With any operation there is always a risk of complications:

  • Anesthetic problems. With modern anesthetics and monitoring equipment complications due to anesthesia are very rare.
  • Clots (embolism). After any pelvic surgery clots can form in the legs or lungs. This is a rare complication which is minimized by using support stockings and possibly blood thinning agents post-operatively (if indicated).
  • Severe blood loss and hematoma. The risk of blood loss requiring blood transfusion is small (0-10%) and will in part vary on what other surgery you are having. About 10% of women develop a small collection of blood at the vaginal vault (a hematoma). This usually drains spontaneously after 7 to 10 days. Occasionally it will require surgical drainage.
  • Infections. Although antibiotics are given just before surgery and all attempts are made to keep surgery sterile, there is a small chance of developing a vaginal or pelvic infection. This will usually present with an unpleasant smelling vaginal discharge and/or fever.
  • Urinary tract infection. 6-20% of women having vaginal surgery develop a urinary tract infection. The risk is highest if you have had a catheter. Symptoms include burning and stinging when passing urine and frequency. If you think you have an infection after surgery contact your doctor.
  • Injury to adjacent organs. Up to 2% of vaginal hysterectomies are complicated by either damage to the bladder, the ureters, or rectum. A very rare complication is the occurrence of a vaginal fistula.
  • Urinary retention. In the first few days after surgery, difficulty passing urine can occur in up to 10-15% of cases. You may need to have a catheter for a few days after surgery until you are able to easily pass urine.
  • Urinary incontinence. Prior to surgery, it is possible to have had urinary incontinence which was “occult” or hidden by the prolapse. During surgery, the urethra (the tube which empties the bladder) becomes unkinked or unobstructed, resulting in urinary incontinence becoming obvious post-operatively. This can occur in 40-45% of cases.
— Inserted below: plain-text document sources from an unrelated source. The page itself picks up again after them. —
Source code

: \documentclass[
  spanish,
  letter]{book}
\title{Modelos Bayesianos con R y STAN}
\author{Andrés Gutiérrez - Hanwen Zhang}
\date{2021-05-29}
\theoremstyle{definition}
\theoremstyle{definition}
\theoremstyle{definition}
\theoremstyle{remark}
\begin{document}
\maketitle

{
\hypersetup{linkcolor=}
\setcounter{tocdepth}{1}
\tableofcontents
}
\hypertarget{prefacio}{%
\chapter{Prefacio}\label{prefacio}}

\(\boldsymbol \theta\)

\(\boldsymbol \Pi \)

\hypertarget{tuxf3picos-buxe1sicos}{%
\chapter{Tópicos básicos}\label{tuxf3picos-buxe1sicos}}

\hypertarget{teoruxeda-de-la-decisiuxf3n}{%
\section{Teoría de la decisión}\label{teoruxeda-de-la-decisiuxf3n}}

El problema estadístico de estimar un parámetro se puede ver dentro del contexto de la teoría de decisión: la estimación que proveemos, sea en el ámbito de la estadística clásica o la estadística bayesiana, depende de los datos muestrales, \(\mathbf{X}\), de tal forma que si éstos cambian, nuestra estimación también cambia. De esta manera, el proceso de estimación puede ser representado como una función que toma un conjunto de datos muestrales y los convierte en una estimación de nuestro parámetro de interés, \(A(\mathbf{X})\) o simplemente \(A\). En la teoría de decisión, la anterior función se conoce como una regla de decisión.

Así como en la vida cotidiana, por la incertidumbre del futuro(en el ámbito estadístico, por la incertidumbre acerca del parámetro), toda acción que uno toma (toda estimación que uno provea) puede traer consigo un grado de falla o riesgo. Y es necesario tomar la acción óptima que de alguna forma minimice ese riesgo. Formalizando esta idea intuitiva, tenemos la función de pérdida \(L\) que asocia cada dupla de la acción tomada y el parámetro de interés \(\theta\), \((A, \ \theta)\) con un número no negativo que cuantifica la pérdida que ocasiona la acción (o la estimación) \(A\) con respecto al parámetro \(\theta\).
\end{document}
You should be able to drive and be fit enough for light activities such as short walks within a few weeks of surgery. You are advised to avoid heavy lifting and sport for at least 6 weeks to allow the wounds to heal. It is usually advisable to plan to take 2 to 6 weeks off work, depending on the type of surgery you have had and the type of work you do. Sexual activity can usually be safely resumed after 6 weeks.